REQUIRED ACTION
From the entries below, extract every line that includes the word "edit".

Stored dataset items
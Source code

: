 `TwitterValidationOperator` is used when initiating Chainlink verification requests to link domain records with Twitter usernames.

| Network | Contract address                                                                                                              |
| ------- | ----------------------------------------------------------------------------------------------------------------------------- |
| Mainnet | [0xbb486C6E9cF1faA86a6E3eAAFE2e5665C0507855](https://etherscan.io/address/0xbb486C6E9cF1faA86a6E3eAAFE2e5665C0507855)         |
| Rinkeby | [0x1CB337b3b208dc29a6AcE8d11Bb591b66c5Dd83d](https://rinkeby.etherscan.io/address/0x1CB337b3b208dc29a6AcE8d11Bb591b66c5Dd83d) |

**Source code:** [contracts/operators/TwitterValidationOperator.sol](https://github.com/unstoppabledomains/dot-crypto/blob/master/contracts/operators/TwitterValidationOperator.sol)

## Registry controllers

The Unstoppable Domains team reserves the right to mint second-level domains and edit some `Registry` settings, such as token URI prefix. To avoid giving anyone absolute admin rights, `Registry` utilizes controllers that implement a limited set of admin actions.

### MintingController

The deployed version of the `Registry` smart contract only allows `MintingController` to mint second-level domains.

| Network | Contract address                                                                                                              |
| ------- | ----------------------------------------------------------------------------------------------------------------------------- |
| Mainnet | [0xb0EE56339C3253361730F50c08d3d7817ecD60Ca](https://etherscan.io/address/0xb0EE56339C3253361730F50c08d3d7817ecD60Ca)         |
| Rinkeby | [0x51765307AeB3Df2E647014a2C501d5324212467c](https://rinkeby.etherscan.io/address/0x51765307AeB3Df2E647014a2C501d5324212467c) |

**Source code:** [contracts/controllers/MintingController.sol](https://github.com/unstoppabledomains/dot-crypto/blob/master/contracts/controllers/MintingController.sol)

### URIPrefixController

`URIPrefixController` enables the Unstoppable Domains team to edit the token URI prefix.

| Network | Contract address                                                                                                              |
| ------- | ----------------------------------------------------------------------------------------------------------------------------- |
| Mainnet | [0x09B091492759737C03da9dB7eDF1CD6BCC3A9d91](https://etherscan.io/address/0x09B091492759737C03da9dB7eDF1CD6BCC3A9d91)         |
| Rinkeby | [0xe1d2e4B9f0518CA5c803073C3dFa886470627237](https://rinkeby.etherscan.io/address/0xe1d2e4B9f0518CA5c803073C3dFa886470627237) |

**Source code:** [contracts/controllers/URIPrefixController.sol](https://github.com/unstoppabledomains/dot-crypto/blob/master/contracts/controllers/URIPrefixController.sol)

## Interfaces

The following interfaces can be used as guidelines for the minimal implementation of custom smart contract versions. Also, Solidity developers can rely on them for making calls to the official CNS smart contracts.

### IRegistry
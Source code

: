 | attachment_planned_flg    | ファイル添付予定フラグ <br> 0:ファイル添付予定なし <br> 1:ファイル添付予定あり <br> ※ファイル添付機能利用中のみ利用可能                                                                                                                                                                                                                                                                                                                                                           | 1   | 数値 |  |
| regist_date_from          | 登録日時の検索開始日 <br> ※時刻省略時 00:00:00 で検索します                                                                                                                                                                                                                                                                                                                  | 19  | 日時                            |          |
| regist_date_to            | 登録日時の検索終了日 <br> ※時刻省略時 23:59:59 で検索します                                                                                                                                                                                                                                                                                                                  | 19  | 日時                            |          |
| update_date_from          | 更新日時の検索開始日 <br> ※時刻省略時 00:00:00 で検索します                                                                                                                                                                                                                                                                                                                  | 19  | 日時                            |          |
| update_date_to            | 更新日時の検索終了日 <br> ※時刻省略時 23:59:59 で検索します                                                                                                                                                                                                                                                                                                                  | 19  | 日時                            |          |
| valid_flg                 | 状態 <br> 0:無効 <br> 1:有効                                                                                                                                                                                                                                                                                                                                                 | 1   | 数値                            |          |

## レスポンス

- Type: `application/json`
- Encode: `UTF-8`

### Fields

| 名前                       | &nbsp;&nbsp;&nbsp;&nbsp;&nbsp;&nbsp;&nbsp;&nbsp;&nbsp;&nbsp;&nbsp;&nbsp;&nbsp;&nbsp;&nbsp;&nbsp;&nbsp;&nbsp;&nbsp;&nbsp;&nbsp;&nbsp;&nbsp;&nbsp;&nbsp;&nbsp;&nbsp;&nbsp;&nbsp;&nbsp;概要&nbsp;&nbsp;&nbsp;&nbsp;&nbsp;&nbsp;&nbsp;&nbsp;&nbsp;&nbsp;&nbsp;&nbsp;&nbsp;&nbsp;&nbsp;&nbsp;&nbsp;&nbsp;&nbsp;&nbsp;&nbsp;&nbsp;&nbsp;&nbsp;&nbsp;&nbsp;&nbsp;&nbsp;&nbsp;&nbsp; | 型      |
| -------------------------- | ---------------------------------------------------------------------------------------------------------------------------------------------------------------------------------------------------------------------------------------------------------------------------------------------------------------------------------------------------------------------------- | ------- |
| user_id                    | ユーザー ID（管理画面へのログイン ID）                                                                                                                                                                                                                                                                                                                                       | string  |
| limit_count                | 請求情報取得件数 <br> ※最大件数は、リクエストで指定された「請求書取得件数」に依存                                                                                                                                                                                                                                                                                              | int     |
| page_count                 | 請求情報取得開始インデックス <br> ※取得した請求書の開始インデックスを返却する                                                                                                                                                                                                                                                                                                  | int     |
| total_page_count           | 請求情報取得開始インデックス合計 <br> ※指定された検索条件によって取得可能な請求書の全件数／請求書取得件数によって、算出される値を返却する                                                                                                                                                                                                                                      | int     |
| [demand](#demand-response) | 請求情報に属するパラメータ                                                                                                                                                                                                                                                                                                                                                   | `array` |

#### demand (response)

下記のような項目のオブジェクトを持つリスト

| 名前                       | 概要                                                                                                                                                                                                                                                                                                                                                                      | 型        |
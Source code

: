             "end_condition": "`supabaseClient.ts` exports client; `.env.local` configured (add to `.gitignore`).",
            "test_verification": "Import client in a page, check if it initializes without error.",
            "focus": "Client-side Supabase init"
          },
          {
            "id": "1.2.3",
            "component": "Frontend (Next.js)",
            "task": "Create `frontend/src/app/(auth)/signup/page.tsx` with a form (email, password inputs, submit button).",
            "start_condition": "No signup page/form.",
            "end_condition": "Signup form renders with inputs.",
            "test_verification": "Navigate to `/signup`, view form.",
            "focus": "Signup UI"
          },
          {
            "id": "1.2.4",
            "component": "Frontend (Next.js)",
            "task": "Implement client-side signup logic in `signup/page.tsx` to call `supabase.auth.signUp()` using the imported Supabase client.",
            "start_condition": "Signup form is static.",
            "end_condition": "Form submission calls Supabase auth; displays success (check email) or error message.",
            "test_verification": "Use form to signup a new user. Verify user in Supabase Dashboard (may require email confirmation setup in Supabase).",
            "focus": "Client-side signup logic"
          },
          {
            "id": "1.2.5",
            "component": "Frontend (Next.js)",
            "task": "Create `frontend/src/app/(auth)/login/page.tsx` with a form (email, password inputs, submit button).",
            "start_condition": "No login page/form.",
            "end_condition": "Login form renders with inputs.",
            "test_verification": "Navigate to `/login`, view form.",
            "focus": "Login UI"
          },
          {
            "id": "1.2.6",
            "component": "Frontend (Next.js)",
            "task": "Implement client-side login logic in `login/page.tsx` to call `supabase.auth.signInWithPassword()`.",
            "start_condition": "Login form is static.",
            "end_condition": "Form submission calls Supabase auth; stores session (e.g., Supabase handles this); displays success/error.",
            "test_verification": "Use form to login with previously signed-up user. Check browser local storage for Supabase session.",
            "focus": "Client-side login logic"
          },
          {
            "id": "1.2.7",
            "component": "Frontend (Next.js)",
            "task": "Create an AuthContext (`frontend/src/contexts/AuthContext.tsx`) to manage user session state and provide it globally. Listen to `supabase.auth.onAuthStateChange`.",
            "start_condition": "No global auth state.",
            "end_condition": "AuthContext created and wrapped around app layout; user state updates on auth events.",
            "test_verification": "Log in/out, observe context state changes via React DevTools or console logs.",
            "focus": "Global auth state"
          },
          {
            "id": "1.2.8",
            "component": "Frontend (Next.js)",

THE ANSWER
The Unstoppable Domains team reserves the right to mint second-level domains and edit some `Registry` settings, such as token URI prefix. To avoid giving anyone absolute admin rights, `Registry` utilizes controllers that implement a limited set of admin actions.
`URIPrefixController` enables the Unstoppable Domains team to edit the token URI prefix.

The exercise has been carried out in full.